• **About this exercise**: As the answer, give a copy of each line below that includes the word "https".

═════ Material for this exercise

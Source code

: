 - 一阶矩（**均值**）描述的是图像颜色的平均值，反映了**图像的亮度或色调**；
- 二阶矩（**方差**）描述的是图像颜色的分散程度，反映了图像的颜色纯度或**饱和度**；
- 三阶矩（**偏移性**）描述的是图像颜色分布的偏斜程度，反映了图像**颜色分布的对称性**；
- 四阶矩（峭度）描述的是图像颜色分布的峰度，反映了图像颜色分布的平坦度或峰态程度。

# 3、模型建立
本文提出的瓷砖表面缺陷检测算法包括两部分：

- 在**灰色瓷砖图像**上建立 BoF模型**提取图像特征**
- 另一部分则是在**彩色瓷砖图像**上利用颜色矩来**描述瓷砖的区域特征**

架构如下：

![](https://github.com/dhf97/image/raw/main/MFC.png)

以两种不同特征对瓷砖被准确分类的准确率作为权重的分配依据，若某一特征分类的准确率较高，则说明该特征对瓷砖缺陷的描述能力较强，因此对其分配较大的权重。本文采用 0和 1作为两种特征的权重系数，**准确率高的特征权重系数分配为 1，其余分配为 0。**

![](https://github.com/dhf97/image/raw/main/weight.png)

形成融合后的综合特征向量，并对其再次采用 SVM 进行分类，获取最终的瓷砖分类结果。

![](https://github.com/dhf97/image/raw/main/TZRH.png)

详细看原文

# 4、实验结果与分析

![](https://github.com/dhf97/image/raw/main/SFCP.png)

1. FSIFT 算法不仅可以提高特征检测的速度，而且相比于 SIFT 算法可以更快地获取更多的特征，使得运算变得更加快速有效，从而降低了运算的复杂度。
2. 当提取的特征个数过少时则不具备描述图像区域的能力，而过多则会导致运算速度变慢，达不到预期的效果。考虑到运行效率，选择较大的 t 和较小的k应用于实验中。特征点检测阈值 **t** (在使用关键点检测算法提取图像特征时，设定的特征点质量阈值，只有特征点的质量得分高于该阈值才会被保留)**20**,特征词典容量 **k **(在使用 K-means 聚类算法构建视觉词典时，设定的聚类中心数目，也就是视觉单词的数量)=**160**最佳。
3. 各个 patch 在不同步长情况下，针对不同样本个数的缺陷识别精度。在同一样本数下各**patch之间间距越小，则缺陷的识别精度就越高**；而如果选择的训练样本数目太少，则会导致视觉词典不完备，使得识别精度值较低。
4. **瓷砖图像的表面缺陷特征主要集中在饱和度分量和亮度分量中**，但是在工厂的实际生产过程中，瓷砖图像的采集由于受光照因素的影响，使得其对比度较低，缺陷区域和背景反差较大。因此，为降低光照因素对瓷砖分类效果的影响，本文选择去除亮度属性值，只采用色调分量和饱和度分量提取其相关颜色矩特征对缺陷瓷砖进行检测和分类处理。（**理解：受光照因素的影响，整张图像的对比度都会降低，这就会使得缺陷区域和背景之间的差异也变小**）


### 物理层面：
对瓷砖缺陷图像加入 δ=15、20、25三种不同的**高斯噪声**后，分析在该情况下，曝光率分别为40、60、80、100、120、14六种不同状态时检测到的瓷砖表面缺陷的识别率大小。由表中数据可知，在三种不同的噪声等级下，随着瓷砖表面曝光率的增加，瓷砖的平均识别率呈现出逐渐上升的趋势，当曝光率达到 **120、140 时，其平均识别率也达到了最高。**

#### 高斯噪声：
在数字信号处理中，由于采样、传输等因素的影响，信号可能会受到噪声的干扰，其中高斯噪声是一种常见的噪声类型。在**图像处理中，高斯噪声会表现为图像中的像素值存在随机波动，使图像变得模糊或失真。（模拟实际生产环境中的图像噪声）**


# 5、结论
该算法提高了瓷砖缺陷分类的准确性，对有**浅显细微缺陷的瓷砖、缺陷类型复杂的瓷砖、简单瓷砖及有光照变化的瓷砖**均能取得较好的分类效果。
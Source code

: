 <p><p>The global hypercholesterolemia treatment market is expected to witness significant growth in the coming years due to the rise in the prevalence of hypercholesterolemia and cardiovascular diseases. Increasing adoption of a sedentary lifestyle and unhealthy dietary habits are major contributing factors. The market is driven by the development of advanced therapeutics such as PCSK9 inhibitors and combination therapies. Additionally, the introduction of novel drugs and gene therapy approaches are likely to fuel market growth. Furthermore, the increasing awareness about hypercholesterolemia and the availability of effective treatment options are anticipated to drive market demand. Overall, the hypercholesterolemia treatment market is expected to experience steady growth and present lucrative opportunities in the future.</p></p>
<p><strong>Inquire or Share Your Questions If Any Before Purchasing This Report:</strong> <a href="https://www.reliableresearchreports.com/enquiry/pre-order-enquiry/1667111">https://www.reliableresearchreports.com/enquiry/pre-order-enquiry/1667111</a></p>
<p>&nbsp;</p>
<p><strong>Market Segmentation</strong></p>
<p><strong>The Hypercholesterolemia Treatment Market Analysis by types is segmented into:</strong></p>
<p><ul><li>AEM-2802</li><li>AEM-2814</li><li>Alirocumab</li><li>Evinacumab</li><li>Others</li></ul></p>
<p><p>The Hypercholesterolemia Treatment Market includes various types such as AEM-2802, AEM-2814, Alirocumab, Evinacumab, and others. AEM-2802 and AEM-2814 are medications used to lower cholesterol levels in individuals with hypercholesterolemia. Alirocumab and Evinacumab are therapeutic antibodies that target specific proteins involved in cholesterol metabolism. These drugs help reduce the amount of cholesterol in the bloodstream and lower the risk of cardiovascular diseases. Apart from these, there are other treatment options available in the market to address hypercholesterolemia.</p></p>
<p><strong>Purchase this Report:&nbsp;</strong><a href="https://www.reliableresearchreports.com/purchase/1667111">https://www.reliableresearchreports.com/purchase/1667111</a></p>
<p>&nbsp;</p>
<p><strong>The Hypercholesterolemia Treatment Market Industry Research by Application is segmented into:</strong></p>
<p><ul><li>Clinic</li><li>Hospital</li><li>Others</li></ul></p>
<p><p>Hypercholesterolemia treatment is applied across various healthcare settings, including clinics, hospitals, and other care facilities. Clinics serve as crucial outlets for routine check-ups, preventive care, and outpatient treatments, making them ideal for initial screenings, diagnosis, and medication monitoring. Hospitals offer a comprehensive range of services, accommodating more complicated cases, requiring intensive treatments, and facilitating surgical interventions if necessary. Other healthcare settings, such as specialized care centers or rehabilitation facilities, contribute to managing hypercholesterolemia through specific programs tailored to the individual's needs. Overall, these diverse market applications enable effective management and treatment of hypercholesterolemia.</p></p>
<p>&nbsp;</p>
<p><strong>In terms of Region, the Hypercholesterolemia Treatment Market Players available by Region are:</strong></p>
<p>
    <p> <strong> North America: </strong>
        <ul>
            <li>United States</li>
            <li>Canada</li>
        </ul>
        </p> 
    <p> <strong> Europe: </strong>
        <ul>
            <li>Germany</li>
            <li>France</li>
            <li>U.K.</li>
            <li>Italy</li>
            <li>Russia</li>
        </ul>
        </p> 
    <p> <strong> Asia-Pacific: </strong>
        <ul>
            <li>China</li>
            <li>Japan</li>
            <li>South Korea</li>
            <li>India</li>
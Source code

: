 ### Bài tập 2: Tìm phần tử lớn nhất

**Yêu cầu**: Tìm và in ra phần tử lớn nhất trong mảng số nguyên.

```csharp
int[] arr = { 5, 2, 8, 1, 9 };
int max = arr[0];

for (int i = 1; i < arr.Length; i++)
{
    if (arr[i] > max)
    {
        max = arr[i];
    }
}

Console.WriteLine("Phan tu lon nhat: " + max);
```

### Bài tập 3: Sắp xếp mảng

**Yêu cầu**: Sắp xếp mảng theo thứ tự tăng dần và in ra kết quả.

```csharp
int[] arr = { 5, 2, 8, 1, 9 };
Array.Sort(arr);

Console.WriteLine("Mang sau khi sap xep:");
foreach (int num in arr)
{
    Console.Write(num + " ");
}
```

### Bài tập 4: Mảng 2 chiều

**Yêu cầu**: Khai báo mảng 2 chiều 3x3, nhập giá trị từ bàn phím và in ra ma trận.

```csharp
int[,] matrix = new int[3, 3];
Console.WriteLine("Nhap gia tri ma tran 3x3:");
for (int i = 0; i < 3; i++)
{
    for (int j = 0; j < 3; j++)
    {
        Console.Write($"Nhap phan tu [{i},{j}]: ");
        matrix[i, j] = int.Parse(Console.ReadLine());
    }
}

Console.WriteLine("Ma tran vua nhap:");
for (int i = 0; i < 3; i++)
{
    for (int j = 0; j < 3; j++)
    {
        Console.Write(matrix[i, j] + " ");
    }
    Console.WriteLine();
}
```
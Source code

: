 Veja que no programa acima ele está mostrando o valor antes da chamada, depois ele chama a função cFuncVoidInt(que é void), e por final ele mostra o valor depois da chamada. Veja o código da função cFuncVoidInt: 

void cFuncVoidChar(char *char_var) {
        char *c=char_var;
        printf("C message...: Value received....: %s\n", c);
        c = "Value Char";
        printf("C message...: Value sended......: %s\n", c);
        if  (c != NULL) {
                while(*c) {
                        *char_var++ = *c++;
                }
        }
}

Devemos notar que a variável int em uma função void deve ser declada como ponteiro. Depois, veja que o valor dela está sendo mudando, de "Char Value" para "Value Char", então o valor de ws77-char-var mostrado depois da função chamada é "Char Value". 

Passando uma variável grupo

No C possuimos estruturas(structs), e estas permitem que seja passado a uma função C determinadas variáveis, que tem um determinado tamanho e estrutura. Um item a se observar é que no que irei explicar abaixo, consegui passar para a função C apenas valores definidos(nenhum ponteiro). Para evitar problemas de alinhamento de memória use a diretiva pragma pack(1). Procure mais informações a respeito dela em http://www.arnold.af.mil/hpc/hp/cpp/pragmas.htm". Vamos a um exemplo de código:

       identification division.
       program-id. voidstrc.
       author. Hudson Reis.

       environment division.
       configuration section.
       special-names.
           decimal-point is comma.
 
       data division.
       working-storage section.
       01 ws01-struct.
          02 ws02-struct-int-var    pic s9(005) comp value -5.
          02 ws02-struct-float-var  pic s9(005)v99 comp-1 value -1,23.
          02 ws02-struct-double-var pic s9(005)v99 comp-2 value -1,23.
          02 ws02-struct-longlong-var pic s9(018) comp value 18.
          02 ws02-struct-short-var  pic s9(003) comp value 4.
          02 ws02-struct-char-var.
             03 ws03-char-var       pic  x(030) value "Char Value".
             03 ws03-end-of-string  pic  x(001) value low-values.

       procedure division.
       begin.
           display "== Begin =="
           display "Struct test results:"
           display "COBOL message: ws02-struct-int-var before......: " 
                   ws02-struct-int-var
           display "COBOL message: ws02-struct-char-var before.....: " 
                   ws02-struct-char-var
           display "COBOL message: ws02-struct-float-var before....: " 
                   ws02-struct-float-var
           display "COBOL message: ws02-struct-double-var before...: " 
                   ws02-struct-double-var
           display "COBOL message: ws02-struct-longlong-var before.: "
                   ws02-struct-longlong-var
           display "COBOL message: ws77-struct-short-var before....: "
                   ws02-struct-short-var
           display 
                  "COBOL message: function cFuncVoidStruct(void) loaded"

══════════

• **Written solution**:
![](https://github.com/dhf97/image/raw/main/MFC.png)
![](https://github.com/dhf97/image/raw/main/weight.png)
![](https://github.com/dhf97/image/raw/main/TZRH.png)
![](https://github.com/dhf97/image/raw/main/SFCP.png)
<p><strong>Inquire or Share Your Questions If Any Before Purchasing This Report:</strong> <a href="https://www.reliableresearchreports.com/enquiry/pre-order-enquiry/1667111">https://www.reliableresearchreports.com/enquiry/pre-order-enquiry/1667111</a></p>
<p><strong>Purchase this Report:&nbsp;</strong><a href="https://www.reliableresearchreports.com/purchase/1667111">https://www.reliableresearchreports.com/purchase/1667111</a></p>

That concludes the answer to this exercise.